EXERCISE OBJECTIVE
Pull out every line in the data that has the string "mixed" in it.

EXTRACTED ENTRIES
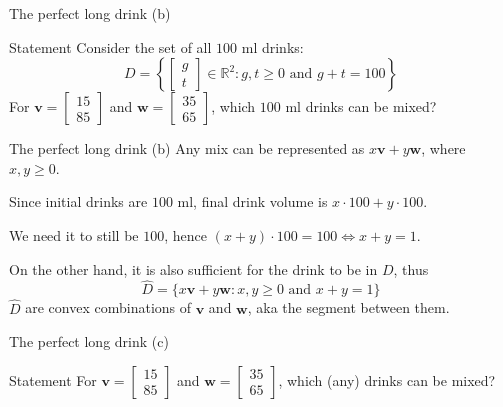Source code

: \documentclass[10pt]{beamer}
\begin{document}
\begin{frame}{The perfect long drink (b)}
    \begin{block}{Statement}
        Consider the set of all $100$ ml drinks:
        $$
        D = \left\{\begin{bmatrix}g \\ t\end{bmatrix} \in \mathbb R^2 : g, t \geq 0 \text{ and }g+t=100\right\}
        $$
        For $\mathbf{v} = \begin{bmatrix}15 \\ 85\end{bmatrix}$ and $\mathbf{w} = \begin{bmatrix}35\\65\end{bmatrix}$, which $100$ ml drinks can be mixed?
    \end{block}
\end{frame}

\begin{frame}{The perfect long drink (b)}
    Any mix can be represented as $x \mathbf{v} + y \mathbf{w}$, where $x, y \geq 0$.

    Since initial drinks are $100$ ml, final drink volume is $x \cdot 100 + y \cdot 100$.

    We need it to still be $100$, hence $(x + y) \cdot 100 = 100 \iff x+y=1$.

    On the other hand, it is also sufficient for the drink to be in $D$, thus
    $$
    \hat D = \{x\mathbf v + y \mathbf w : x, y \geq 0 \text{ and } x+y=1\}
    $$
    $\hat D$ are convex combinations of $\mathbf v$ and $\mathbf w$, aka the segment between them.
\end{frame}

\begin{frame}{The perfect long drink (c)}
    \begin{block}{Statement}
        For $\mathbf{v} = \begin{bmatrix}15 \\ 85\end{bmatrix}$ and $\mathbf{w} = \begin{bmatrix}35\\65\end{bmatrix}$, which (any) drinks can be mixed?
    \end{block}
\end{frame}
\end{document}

==

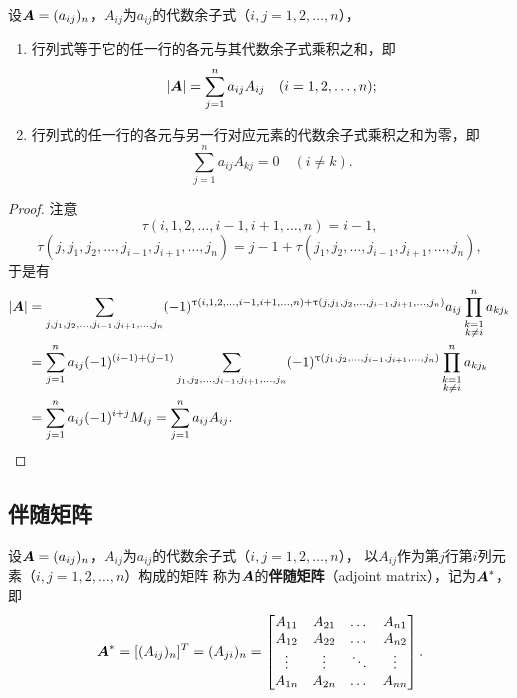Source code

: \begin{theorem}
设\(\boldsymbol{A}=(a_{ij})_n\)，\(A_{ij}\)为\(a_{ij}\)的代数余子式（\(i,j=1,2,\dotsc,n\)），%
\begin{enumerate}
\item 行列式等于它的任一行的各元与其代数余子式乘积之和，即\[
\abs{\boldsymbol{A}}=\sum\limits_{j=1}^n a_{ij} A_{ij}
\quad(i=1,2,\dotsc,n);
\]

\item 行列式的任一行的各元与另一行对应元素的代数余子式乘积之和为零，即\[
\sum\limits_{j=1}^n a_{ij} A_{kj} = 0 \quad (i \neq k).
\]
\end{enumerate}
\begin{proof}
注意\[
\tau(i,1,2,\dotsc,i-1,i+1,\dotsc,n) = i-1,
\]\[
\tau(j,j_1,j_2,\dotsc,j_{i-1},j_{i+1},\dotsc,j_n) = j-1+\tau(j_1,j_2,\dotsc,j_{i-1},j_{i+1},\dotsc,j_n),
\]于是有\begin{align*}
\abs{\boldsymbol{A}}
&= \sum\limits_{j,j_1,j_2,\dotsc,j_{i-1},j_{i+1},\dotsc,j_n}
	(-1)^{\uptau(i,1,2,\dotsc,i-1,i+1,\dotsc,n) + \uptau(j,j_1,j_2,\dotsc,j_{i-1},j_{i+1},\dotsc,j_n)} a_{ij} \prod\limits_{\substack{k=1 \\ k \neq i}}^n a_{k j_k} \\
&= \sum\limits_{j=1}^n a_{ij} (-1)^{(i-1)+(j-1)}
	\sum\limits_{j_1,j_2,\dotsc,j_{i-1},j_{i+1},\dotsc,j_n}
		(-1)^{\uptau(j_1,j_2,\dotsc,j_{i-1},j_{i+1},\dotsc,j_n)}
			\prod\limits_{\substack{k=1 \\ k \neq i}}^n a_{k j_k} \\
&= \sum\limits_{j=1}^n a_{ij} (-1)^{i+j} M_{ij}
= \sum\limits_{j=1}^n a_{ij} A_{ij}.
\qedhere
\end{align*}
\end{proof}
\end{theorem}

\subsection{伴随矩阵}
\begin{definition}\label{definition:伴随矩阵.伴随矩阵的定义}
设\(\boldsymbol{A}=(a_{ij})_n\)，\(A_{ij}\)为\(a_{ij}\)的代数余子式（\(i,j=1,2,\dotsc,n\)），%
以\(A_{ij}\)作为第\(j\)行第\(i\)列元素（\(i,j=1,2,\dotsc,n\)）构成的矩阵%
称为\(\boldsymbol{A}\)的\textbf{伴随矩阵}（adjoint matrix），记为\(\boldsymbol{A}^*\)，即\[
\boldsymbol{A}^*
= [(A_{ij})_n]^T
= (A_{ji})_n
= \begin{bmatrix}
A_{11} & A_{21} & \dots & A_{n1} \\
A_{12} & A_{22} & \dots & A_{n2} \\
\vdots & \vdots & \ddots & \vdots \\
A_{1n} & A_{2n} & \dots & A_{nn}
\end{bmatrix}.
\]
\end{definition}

EXERCISE SOLUTION
        For $\mathbf{v} = \begin{bmatrix}15 \\ 85\end{bmatrix}$ and $\mathbf{w} = \begin{bmatrix}35\\65\end{bmatrix}$, which $100$ ml drinks can be mixed?
        For $\mathbf{v} = \begin{bmatrix}15 \\ 85\end{bmatrix}$ and $\mathbf{w} = \begin{bmatrix}35\\65\end{bmatrix}$, which (any) drinks can be mixed?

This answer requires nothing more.